Go through the data below and gather each line containing "address".

#### STUDY MATERIAL

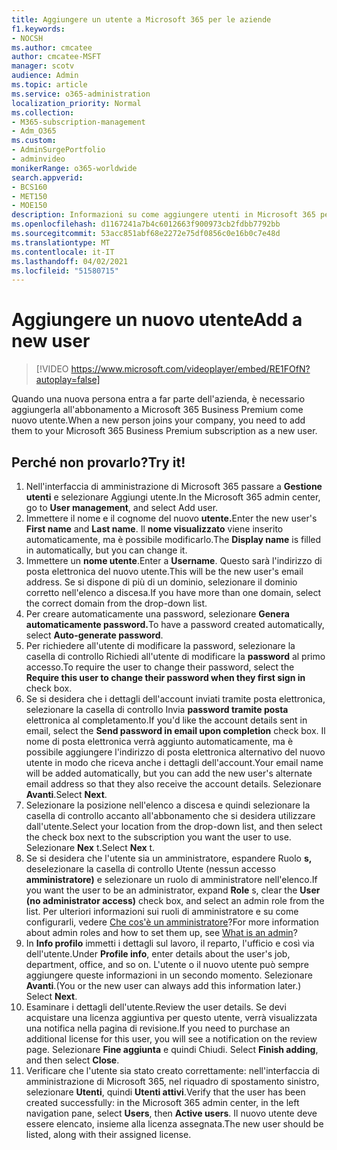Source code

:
 ```yaml
---
title: Aggiungere un utente a Microsoft 365 per le aziende
f1.keywords:
- NOCSH
ms.author: cmcatee
author: cmcatee-MSFT
manager: scotv
audience: Admin
ms.topic: article
ms.service: o365-administration
localization_priority: Normal
ms.collection:
- M365-subscription-management
- Adm_O365
ms.custom:
- AdminSurgePortfolio
- adminvideo
monikerRange: o365-worldwide
search.appverid:
- BCS160
- MET150
- MOE150
description: Informazioni su come aggiungere utenti in Microsoft 365 per le aziende.
ms.openlocfilehash: d1167241a7b4c6012663f900973cb2fdbb7792bb
ms.sourcegitcommit: 53acc851abf68e2272e75df0856c0e16b0c7e48d
ms.translationtype: MT
ms.contentlocale: it-IT
ms.lasthandoff: 04/02/2021
ms.locfileid: "51580715"
---
```

# <a name="add-a-new-user"></a><span data-ttu-id="d7218-103">Aggiungere un nuovo utente</span><span class="sxs-lookup"><span data-stu-id="d7218-103">Add a new user</span></span>

> [!VIDEO https://www.microsoft.com/videoplayer/embed/RE1FOfN?autoplay=false]

<span data-ttu-id="d7218-104">Quando una nuova persona entra a far parte dell'azienda, è necessario aggiungerla all'abbonamento a Microsoft 365 Business Premium come nuovo utente.</span><span class="sxs-lookup"><span data-stu-id="d7218-104">When a new person joins your company, you need to add them to your Microsoft 365 Business Premium subscription as a new user.</span></span>

## <a name="try-it"></a><span data-ttu-id="d7218-105">Perché non provarlo?</span><span class="sxs-lookup"><span data-stu-id="d7218-105">Try it!</span></span>

1. <span data-ttu-id="d7218-106">Nell'interfaccia di amministrazione di Microsoft 365 passare a **Gestione utenti** e selezionare Aggiungi utente.</span><span class="sxs-lookup"><span data-stu-id="d7218-106">In the Microsoft 365 admin center, go to **User management**, and select Add user.</span></span>
1. <span data-ttu-id="d7218-107">Immettere il nome  e il cognome del nuovo **utente.**</span><span class="sxs-lookup"><span data-stu-id="d7218-107">Enter the new user's **First name** and **Last name**.</span></span> <span data-ttu-id="d7218-108">Il **nome visualizzato** viene inserito automaticamente, ma è possibile modificarlo.</span><span class="sxs-lookup"><span data-stu-id="d7218-108">The **Display name** is filled in automatically, but you can change it.</span></span>
1. <span data-ttu-id="d7218-109">Immettere un **nome utente**.</span><span class="sxs-lookup"><span data-stu-id="d7218-109">Enter a **Username**.</span></span> <span data-ttu-id="d7218-110">Questo sarà l'indirizzo di posta elettronica del nuovo utente.</span><span class="sxs-lookup"><span data-stu-id="d7218-110">This will be the new user's email address.</span></span> <span data-ttu-id="d7218-111">Se si dispone di più di un dominio, selezionare il dominio corretto nell'elenco a discesa.</span><span class="sxs-lookup"><span data-stu-id="d7218-111">If you have more than one domain, select the correct domain from the drop-down list.</span></span>
1. <span data-ttu-id="d7218-112">Per creare automaticamente una password, selezionare **Genera automaticamente password.**</span><span class="sxs-lookup"><span data-stu-id="d7218-112">To have a password created automatically, select **Auto-generate password**.</span></span>
1. <span data-ttu-id="d7218-113">Per richiedere all'utente di modificare la password, selezionare la casella di controllo Richiedi all'utente di modificare la **password** al primo accesso.</span><span class="sxs-lookup"><span data-stu-id="d7218-113">To require the user to change their password, select the **Require this user to change their password when they first sign in** check box.</span></span>
1. <span data-ttu-id="d7218-114">Se si desidera che i dettagli dell'account inviati tramite posta elettronica, selezionare la casella di controllo Invia **password tramite posta** elettronica al completamento.</span><span class="sxs-lookup"><span data-stu-id="d7218-114">If you'd like the account details sent in email, select the **Send password in email upon completion** check box.</span></span> <span data-ttu-id="d7218-115">Il nome di posta elettronica verrà aggiunto automaticamente, ma è possibile aggiungere l'indirizzo di posta elettronica alternativo del nuovo utente in modo che riceva anche i dettagli dell'account.</span><span class="sxs-lookup"><span data-stu-id="d7218-115">Your email name will be added automatically, but you can add the new user's alternate email address so that they also receive the account details.</span></span> <span data-ttu-id="d7218-116">Selezionare **Avanti**.</span><span class="sxs-lookup"><span data-stu-id="d7218-116">Select **Next**.</span></span>
1. <span data-ttu-id="d7218-117">Selezionare la posizione nell'elenco a discesa e quindi selezionare la casella di controllo accanto all'abbonamento che si desidera utilizzare dall'utente.</span><span class="sxs-lookup"><span data-stu-id="d7218-117">Select your location from the drop-down list, and then select the check box next to the subscription you want the user to use.</span></span> <span data-ttu-id="d7218-118">Selezionare **Nex** t.</span><span class="sxs-lookup"><span data-stu-id="d7218-118">Select **Nex** t.</span></span>
1. <span data-ttu-id="d7218-119">Se si desidera che l'utente sia un amministratore, espandere Ruolo **s,** deselezionare la casella di controllo Utente (nessun accesso **amministratore)** e selezionare un ruolo di amministratore nell'elenco.</span><span class="sxs-lookup"><span data-stu-id="d7218-119">If you want the user to be an administrator, expand **Role** s, clear the **User (no administrator access)** check box, and select an admin role from the list.</span></span> <span data-ttu-id="d7218-120">Per ulteriori informazioni sui ruoli di amministratore e su come configurarli, vedere [Che cos'è un amministratore](what-is-admin.md)?</span><span class="sxs-lookup"><span data-stu-id="d7218-120">For more information about admin roles and how to set them up, see [What is an admin](what-is-admin.md)?</span></span>
1. <span data-ttu-id="d7218-121">In **Info profilo** immetti i dettagli sul lavoro, il reparto, l'ufficio e così via dell'utente.</span><span class="sxs-lookup"><span data-stu-id="d7218-121">Under **Profile info**, enter details about the user's job, department, office, and so on.</span></span> <span data-ttu-id="d7218-122">L'utente o il nuovo utente può sempre aggiungere queste informazioni in un secondo momento. Selezionare **Avanti**.</span><span class="sxs-lookup"><span data-stu-id="d7218-122">(You or the new user can always add this information later.) Select **Next**.</span></span>
1. <span data-ttu-id="d7218-123">Esaminare i dettagli dell'utente.</span><span class="sxs-lookup"><span data-stu-id="d7218-123">Review the user details.</span></span> <span data-ttu-id="d7218-124">Se devi acquistare una licenza aggiuntiva per questo utente, verrà visualizzata una notifica nella pagina di revisione.</span><span class="sxs-lookup"><span data-stu-id="d7218-124">If you need to purchase an additional license for this user, you will see a notification on the review page.</span></span> <span data-ttu-id="d7218-125">Selezionare **Fine aggiunta** e quindi Chiudi. </span><span class="sxs-lookup"><span data-stu-id="d7218-125">Select **Finish adding**, and then select **Close**.</span></span>
1. <span data-ttu-id="d7218-126">Verificare che l'utente sia stato creato correttamente: nell'interfaccia di amministrazione di Microsoft 365, nel riquadro di spostamento sinistro, selezionare **Utenti**, quindi **Utenti attivi**.</span><span class="sxs-lookup"><span data-stu-id="d7218-126">Verify that the user has been created successfully: in the Microsoft 365 admin center, in the left navigation pane, select **Users**, then **Active users**.</span></span> <span data-ttu-id="d7218-127">Il nuovo utente deve essere elencato, insieme alla licenza assegnata.</span><span class="sxs-lookup"><span data-stu-id="d7218-127">The new user should be listed, along with their assigned license.</span></span>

########

__YOUR SOLUTION__
1. <span data-ttu-id="d7218-109">Immettere un **nome utente**.</span><span class="sxs-lookup"><span data-stu-id="d7218-109">Enter a **Username**.</span></span> <span data-ttu-id="d7218-110">Questo sarà l'indirizzo di posta elettronica del nuovo utente.</span><span class="sxs-lookup"><span data-stu-id="d7218-110">This will be the new user's email address.</span></span> <span data-ttu-id="d7218-111">Se si dispone di più di un dominio, selezionare il dominio corretto nell'elenco a discesa.</span><span class="sxs-lookup"><span data-stu-id="d7218-111">If you have more than one domain, select the correct domain from the drop-down list.</span></span>
1. <span data-ttu-id="d7218-114">Se si desidera che i dettagli dell'account inviati tramite posta elettronica, selezionare la casella di controllo Invia **password tramite posta** elettronica al completamento.</span><span class="sxs-lookup"><span data-stu-id="d7218-114">If you'd like the account details sent in email, select the **Send password in email upon completion** check box.</span></span> <span data-ttu-id="d7218-115">Il nome di posta elettronica verrà aggiunto automaticamente, ma è possibile aggiungere l'indirizzo di posta elettronica alternativo del nuovo utente in modo che riceva anche i dettagli dell'account.</span><span class="sxs-lookup"><span data-stu-id="d7218-115">Your email name will be added automatically, but you can add the new user's alternate email address so that they also receive the account details.</span></span> <span data-ttu-id="d7218-116">Selezionare **Avanti**.</span><span class="sxs-lookup"><span data-stu-id="d7218-116">Select **Next**.</span></span>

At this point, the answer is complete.